A New Theory to Investigate the Hidden Links Between Phenomena
Understanding how much two phenomena depend on each other is one of the most fascinating and difficult challenges in statistics. From Pearson's correlation, developed in the late 19th century, to the algorithms that power artificial intelligence today, scholars have created dozens of tools to measure the dependence between variables. But each method has shown its limitations: some only work in linear cases, others lose consistency when the data becomes complex.
Emanuele Borgonovo and Giuseppe Savaré (Department of Decision Sciences and BIDSA, Bocconi), together with Alessio Figalli (ETH Zürich), Promit Ghosal (University of Chicago), and Elmar Plischke (HZDR, Germany), have attempted to bring order to this maze. Their study, "Convexity and Measures of Statistical Association," published in the Journal of the Royal Statistical Society, proposes a general theory that unifies many of the existing measures into a single coherent framework.
A common language for dependence
The underlying idea is as simple as it is powerful: measures of dependence arise from very different formulas, developed in different contexts, but all seek to capture how much two variables influence each other. Borgonovo and colleagues show that seemingly unrelated tools—from Csiszár's distance to kernel-based methods and optimal transport—can be traced back to a single coherent mathematical structure, which helps us understand when and why certain measures work better than others.
This insight gives shape to a common language that helps bring classical statistics, information theory, and machine learning into dialogue.
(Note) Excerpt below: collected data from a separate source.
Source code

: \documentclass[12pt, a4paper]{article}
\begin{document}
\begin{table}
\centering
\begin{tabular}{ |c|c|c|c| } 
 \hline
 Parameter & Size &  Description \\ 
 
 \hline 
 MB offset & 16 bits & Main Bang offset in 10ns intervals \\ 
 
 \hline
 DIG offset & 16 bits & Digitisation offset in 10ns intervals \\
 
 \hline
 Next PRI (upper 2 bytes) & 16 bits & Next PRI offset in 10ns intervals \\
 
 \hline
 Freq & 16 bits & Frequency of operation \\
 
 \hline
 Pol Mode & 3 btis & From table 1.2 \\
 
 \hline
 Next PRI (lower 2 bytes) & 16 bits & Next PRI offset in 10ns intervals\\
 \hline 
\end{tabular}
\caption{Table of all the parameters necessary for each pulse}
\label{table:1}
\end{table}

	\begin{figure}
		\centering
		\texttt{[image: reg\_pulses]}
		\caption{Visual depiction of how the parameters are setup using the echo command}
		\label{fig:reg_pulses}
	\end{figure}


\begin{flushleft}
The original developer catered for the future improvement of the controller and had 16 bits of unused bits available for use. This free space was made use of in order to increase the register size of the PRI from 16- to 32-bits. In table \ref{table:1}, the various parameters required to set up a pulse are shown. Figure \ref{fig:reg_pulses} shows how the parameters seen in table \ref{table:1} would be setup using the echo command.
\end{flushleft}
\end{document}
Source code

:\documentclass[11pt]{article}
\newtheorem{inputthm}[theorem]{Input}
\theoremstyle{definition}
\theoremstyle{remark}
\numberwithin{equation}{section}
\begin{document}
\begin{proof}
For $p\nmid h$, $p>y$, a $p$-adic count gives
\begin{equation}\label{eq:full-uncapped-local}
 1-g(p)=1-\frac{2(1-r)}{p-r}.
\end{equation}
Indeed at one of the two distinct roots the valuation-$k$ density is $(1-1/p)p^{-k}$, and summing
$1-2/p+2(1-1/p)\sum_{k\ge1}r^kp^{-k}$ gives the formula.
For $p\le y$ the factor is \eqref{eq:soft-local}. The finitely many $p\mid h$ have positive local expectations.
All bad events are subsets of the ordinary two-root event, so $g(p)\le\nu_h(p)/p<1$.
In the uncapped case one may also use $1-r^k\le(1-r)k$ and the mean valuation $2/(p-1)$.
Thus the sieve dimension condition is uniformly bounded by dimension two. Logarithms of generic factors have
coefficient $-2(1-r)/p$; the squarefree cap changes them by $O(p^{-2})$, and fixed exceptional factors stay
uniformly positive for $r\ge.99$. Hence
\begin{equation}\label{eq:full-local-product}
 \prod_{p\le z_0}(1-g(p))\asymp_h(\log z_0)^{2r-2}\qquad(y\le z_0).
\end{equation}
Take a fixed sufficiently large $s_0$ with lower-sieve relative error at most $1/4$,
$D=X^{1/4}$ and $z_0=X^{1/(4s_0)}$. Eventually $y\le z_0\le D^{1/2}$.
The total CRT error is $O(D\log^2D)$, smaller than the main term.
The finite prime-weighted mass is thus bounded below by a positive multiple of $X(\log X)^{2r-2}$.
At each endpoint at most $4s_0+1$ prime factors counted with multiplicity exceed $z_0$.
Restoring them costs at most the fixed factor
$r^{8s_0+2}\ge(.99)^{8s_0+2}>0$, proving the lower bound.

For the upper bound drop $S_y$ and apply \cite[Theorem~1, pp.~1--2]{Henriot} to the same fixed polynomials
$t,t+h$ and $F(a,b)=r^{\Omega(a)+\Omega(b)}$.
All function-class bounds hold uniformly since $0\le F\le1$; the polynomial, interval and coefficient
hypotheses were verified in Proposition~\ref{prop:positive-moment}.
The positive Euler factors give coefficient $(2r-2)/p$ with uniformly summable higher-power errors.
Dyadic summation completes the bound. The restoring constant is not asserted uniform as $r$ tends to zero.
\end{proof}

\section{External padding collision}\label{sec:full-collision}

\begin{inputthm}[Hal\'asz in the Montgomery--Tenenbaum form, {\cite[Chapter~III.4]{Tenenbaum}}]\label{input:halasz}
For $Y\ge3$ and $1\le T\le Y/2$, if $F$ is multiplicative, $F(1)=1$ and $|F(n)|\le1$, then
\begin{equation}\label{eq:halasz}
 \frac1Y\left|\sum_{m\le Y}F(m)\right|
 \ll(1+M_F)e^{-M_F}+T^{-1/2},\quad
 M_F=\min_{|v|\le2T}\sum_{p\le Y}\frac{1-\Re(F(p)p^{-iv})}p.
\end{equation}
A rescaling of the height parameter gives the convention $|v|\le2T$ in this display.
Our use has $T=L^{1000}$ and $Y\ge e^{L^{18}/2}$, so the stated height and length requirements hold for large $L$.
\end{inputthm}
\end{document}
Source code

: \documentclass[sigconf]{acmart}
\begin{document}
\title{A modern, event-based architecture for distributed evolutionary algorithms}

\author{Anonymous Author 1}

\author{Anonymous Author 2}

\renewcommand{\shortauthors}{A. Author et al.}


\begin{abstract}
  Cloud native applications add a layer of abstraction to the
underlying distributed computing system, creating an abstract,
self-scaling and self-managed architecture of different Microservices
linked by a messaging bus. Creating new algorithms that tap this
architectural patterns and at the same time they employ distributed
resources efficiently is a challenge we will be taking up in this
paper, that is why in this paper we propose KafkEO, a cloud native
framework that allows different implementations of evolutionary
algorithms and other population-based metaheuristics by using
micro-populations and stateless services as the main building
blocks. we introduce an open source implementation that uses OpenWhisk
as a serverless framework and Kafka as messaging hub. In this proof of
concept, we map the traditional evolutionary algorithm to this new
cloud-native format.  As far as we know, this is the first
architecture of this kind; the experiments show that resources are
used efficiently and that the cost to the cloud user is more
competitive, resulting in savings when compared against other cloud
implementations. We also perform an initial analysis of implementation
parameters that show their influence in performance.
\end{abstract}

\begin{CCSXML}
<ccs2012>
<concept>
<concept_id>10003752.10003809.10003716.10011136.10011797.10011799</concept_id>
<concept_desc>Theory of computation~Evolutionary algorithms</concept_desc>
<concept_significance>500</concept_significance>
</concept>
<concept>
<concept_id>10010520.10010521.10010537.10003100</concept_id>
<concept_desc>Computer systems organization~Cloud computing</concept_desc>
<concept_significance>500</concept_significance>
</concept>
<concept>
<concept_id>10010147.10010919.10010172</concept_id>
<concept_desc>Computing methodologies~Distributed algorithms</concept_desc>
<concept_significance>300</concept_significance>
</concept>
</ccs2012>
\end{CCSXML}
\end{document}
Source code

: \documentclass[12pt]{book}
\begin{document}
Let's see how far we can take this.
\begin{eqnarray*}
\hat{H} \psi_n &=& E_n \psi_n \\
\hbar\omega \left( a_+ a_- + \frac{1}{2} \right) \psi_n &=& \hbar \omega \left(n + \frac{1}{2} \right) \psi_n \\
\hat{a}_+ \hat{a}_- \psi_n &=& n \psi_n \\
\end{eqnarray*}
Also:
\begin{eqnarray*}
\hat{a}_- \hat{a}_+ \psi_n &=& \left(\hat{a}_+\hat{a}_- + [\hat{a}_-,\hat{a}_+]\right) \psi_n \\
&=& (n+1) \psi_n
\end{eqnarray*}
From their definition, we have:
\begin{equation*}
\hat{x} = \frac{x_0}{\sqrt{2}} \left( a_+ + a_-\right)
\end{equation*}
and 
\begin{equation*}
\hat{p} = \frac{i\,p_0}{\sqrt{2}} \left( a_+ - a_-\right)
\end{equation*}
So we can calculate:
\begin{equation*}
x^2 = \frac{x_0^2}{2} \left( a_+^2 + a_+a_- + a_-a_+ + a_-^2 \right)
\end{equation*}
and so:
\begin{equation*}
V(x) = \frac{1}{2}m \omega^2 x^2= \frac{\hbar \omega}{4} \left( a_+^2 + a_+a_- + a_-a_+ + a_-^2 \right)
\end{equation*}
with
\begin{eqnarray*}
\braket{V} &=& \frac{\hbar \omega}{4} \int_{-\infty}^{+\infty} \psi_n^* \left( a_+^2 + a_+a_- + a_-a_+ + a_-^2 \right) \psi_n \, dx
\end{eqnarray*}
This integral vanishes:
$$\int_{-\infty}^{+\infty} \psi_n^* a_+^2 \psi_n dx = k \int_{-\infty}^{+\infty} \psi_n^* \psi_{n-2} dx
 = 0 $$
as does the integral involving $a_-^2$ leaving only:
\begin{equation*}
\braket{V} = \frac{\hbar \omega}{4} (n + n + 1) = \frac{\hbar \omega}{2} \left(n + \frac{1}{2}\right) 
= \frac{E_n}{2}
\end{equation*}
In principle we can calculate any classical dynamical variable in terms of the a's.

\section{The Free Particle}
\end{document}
Convexity: a way to navigate data
At the heart of this new theory is convexity, a mathematical concept that the authors place at the foundation of the entire construct. To get an idea, think of a wide, regular valley: if we draw an imaginary line between two points on its slopes, that line always passes over the ground. There are no hidden holes or sudden rises. In statistics, a 'convex' measure behaves in the same way: it varies consistently, without sudden changes in direction.
As the authors explain, thanks to convexity, information behaves naturally: it grows when details are added and decreases only when details are lost, never the other way around.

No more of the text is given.